During these years, he continued his photography. He covered Osaka's post-war recovery effort and did stage photography, taking pictures of the Tokyo Ballet and Komaki Ballet companies. He took photographs of the various European performers that visited Japan. He also photographed Emperor Hirohito’s visit to Osaka and other cultural events such as the Koshien high school baseball tournament.

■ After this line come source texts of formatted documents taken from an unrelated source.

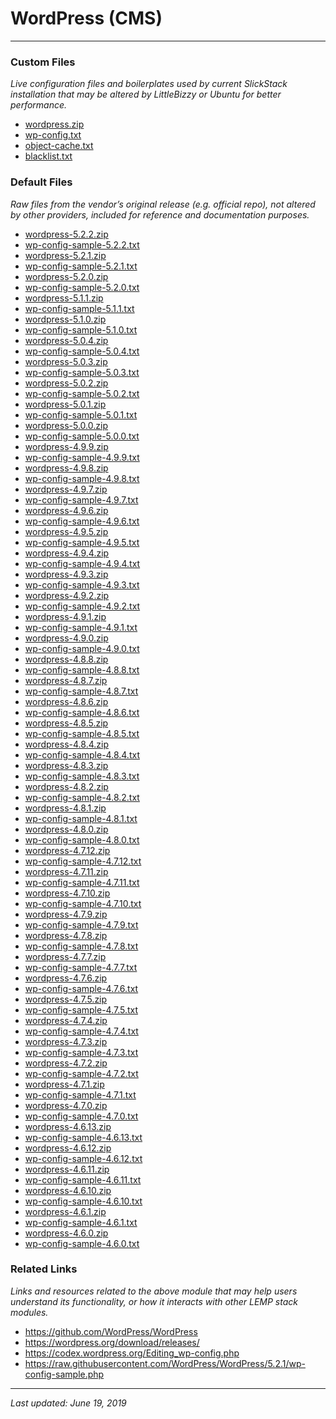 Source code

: # WordPress (CMS)

----

### Custom Files

*Live configuration files and boilerplates used by current SlickStack installation that may be altered by LittleBizzy or Ubuntu for better performance.*

* <a href="wordpress.zip">wordpress.zip</a>
* <a href="wp-config.txt">wp-config.txt</a>
* <a href="object-cache.txt">object-cache.txt</a>
* <a href="blacklist.txt">blacklist.txt</a>

### Default Files

*Raw files from the vendor’s original release (e.g. official repo), not altered by other providers, included for reference and documentation purposes.*

* <a href="wordpress-5.2.2.zip">wordpress-5.2.2.zip</a>
* <a href="wp-config-sample-5.2.2.txt">wp-config-sample-5.2.2.txt</a>
* <a href="wordpress-5.2.1.zip">wordpress-5.2.1.zip</a>
* <a href="wp-config-sample-5.2.1.txt">wp-config-sample-5.2.1.txt</a>
* <a href="wordpress-5.2.0.zip">wordpress-5.2.0.zip</a>
* <a href="wp-config-sample-5.2.0.txt">wp-config-sample-5.2.0.txt</a>
* <a href="wordpress-5.1.1.zip">wordpress-5.1.1.zip</a>
* <a href="wp-config-sample-5.1.1.txt">wp-config-sample-5.1.1.txt</a>
* <a href="wordpress-5.1.0.zip">wordpress-5.1.0.zip</a>
* <a href="wp-config-sample-5.1.0.txt">wp-config-sample-5.1.0.txt</a>
* <a href="wordpress-5.0.4.zip">wordpress-5.0.4.zip</a>
* <a href="wp-config-sample-5.0.4.txt">wp-config-sample-5.0.4.txt</a>
* <a href="wordpress-5.0.3.zip">wordpress-5.0.3.zip</a>
* <a href="wp-config-sample-5.0.3.txt">wp-config-sample-5.0.3.txt</a>
* <a href="wordpress-5.0.2.zip">wordpress-5.0.2.zip</a>
* <a href="wp-config-sample-5.0.2.txt">wp-config-sample-5.0.2.txt</a>
* <a href="wordpress-5.0.1.zip">wordpress-5.0.1.zip</a>
* <a href="wp-config-sample-5.0.1.txt">wp-config-sample-5.0.1.txt</a>
* <a href="wordpress-5.0.0.zip">wordpress-5.0.0.zip</a>
* <a href="wp-config-sample-5.0.0.txt">wp-config-sample-5.0.0.txt</a>
* <a href="wordpress-4.9.9.zip">wordpress-4.9.9.zip</a>
* <a href="wp-config-sample-4.9.9.txt">wp-config-sample-4.9.9.txt</a>
* <a href="wordpress-4.9.8.zip">wordpress-4.9.8.zip</a>
* <a href="wp-config-sample-4.9.8.txt">wp-config-sample-4.9.8.txt</a>
* <a href="wordpress-4.9.7.zip">wordpress-4.9.7.zip</a>
* <a href="wp-config-sample-4.9.7.txt">wp-config-sample-4.9.7.txt</a>
* <a href="wordpress-4.9.6.zip">wordpress-4.9.6.zip</a>
* <a href="wp-config-sample-4.9.6.txt">wp-config-sample-4.9.6.txt</a>
* <a href="wordpress-4.9.5.zip">wordpress-4.9.5.zip</a>
* <a href="wp-config-sample-4.9.5.txt">wp-config-sample-4.9.5.txt</a>
* <a href="wordpress-4.9.4.zip">wordpress-4.9.4.zip</a>
* <a href="wp-config-sample-4.9.4.txt">wp-config-sample-4.9.4.txt</a>
* <a href="wordpress-4.9.3.zip">wordpress-4.9.3.zip</a>
* <a href="wp-config-sample-4.9.3.txt">wp-config-sample-4.9.3.txt</a>
* <a href="wordpress-4.9.2.zip">wordpress-4.9.2.zip</a>
* <a href="wp-config-sample-4.9.2.txt">wp-config-sample-4.9.2.txt</a>
* <a href="wordpress-4.9.1.zip">wordpress-4.9.1.zip</a>
* <a href="wp-config-sample-4.9.1.txt">wp-config-sample-4.9.1.txt</a>
* <a href="wordpress-4.9.0.zip">wordpress-4.9.0.zip</a>
* <a href="wp-config-sample-4.9.0.txt">wp-config-sample-4.9.0.txt</a>
* <a href="wordpress-4.8.8.zip">wordpress-4.8.8.zip</a>
* <a href="wp-config-sample-4.8.8.txt">wp-config-sample-4.8.8.txt</a>
* <a href="wordpress-4.8.7.zip">wordpress-4.8.7.zip</a>
* <a href="wp-config-sample-4.8.7.txt">wp-config-sample-4.8.7.txt</a>
* <a href="wordpress-4.8.6.zip">wordpress-4.8.6.zip</a>
* <a href="wp-config-sample-4.8.6.txt">wp-config-sample-4.8.6.txt</a>
* <a href="wordpress-4.8.5.zip">wordpress-4.8.5.zip</a>
* <a href="wp-config-sample-4.8.5.txt">wp-config-sample-4.8.5.txt</a>
* <a href="wordpress-4.8.4.zip">wordpress-4.8.4.zip</a>
* <a href="wp-config-sample-4.8.4.txt">wp-config-sample-4.8.4.txt</a>
* <a href="wordpress-4.8.3.zip">wordpress-4.8.3.zip</a>
* <a href="wp-config-sample-4.8.3.txt">wp-config-sample-4.8.3.txt</a>
* <a href="wordpress-4.8.2.zip">wordpress-4.8.2.zip</a>
* <a href="wp-config-sample-4.8.2.txt">wp-config-sample-4.8.2.txt</a>
* <a href="wordpress-4.8.1.zip">wordpress-4.8.1.zip</a>
* <a href="wp-config-sample-4.8.1.txt">wp-config-sample-4.8.1.txt</a>
* <a href="wordpress-4.8.0.zip">wordpress-4.8.0.zip</a>
* <a href="wp-config-sample-4.8.0.txt">wp-config-sample-4.8.0.txt</a>
* <a href="wordpress-4.7.12.zip">wordpress-4.7.12.zip</a>
* <a href="wp-config-sample-4.7.12.txt">wp-config-sample-4.7.12.txt</a>
* <a href="wordpress-4.7.11.zip">wordpress-4.7.11.zip</a>
* <a href="wp-config-sample-4.7.11.txt">wp-config-sample-4.7.11.txt</a>
* <a href="wordpress-4.7.10.zip">wordpress-4.7.10.zip</a>
* <a href="wp-config-sample-4.7.10.txt">wp-config-sample-4.7.10.txt</a>
* <a href="wordpress-4.7.9.zip">wordpress-4.7.9.zip</a>
* <a href="wp-config-sample-4.7.9.txt">wp-config-sample-4.7.9.txt</a>
* <a href="wordpress-4.7.8.zip">wordpress-4.7.8.zip</a>
* <a href="wp-config-sample-4.7.8.txt">wp-config-sample-4.7.8.txt</a>
* <a href="wordpress-4.7.7.zip">wordpress-4.7.7.zip</a>
* <a href="wp-config-sample-4.7.7.txt">wp-config-sample-4.7.7.txt</a>
* <a href="wordpress-4.7.6.zip">wordpress-4.7.6.zip</a>
* <a href="wp-config-sample-4.7.6.txt">wp-config-sample-4.7.6.txt</a>
* <a href="wordpress-4.7.5.zip">wordpress-4.7.5.zip</a>
* <a href="wp-config-sample-4.7.5.txt">wp-config-sample-4.7.5.txt</a>
* <a href="wordpress-4.7.4.zip">wordpress-4.7.4.zip</a>
* <a href="wp-config-sample-4.7.4.txt">wp-config-sample-4.7.4.txt</a>
* <a href="wordpress-4.7.3.zip">wordpress-4.7.3.zip</a>
* <a href="wp-config-sample-4.7.3.txt">wp-config-sample-4.7.3.txt</a>
* <a href="wordpress-4.7.2.zip">wordpress-4.7.2.zip</a>
* <a href="wp-config-sample-4.7.2.txt">wp-config-sample-4.7.2.txt</a>
* <a href="wordpress-4.7.1.zip">wordpress-4.7.1.zip</a>
* <a href="wp-config-sample-4.7.1.txt">wp-config-sample-4.7.1.txt</a>
* <a href="wordpress-4.7.0.zip">wordpress-4.7.0.zip</a>
* <a href="wp-config-sample-4.7.0.txt">wp-config-sample-4.7.0.txt</a>
* <a href="wordpress-4.6.13.zip">wordpress-4.6.13.zip</a>
* <a href="wp-config-sample-4.6.13.txt">wp-config-sample-4.6.13.txt</a>
* <a href="wordpress-4.6.12.zip">wordpress-4.6.12.zip</a>
* <a href="wp-config-sample-4.6.12.txt">wp-config-sample-4.6.12.txt</a>
* <a href="wordpress-4.6.11.zip">wordpress-4.6.11.zip</a>
* <a href="wp-config-sample-4.6.11.txt">wp-config-sample-4.6.11.txt</a>
* <a href="wordpress-4.6.10.zip">wordpress-4.6.10.zip</a>
* <a href="wp-config-sample-4.6.10.txt">wp-config-sample-4.6.10.txt</a>
* <a href="wordpress-4.6.1.zip">wordpress-4.6.1.zip</a>
* <a href="wp-config-sample-4.6.1.txt">wp-config-sample-4.6.1.txt</a>
* <a href="wordpress-4.6.0.zip">wordpress-4.6.0.zip</a>
* <a href="wp-config-sample-4.6.0.txt">wp-config-sample-4.6.0.txt</a>

### Related Links

*Links and resources related to the above module that may help users understand its functionality, or how it interacts with other LEMP stack modules.*

* <a href="https://github.com/WordPress/WordPress">https://github.com/WordPress/WordPress</a>
* <a href="https://wordpress.org/download/releases/">https://wordpress.org/download/releases/</a>
* <a href="https://codex.wordpress.org/Editing_wp-config.php">https://codex.wordpress.org/Editing_wp-config.php</a>
* <a href="https://raw.githubusercontent.com/WordPress/WordPress/5.2.1/wp-config-sample.php">https://raw.githubusercontent.com/WordPress/WordPress/5.2.1/wp-config-sample.php</a>

----

*Last updated: June 19, 2019*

When the Asahi Camera photography magazine restarted publication after the war in 1949, Otsuka worked with the magazine. This collaboration was radical at the time, as many newspaper photographers would have considered it a blow to their ego to stoop down and present their photographs on the same pages as amateurs. Ihee Kimura was the editorial advisor, and the magazine began to include works by foreign photographers and have columns on the latest global photography trends. Photographers such as Shoji Otake, Jun Miki, Takamasa Inamura, and Shotaro Akiyama featured prominently.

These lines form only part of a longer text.